• Problem description
Go through the records and report each line in which the word "Local" occurs.

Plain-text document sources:
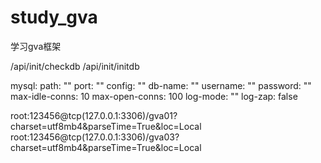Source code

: # study_gva
学习gva框架


/api/init/checkdb
/api/init/initdb

mysql:
    path: ""
    port: ""
    config: ""
    db-name: ""
    username: ""
    password: ""
    max-idle-conns: 10
    max-open-conns: 100
    log-mode: ""
    log-zap: false


root:123456@tcp(127.0.0.1:3306)/gva01?charset=utf8mb4&parseTime=True&loc=Local
root:123456@tcp(127.0.0.1:3306)/gva03?charset=utf8mb4&parseTime=True&loc=Local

• Response area
root:123456@tcp(127.0.0.1:3306)/gva01?charset=utf8mb4&parseTime=True&loc=Local
root:123456@tcp(127.0.0.1:3306)/gva03?charset=utf8mb4&parseTime=True&loc=Local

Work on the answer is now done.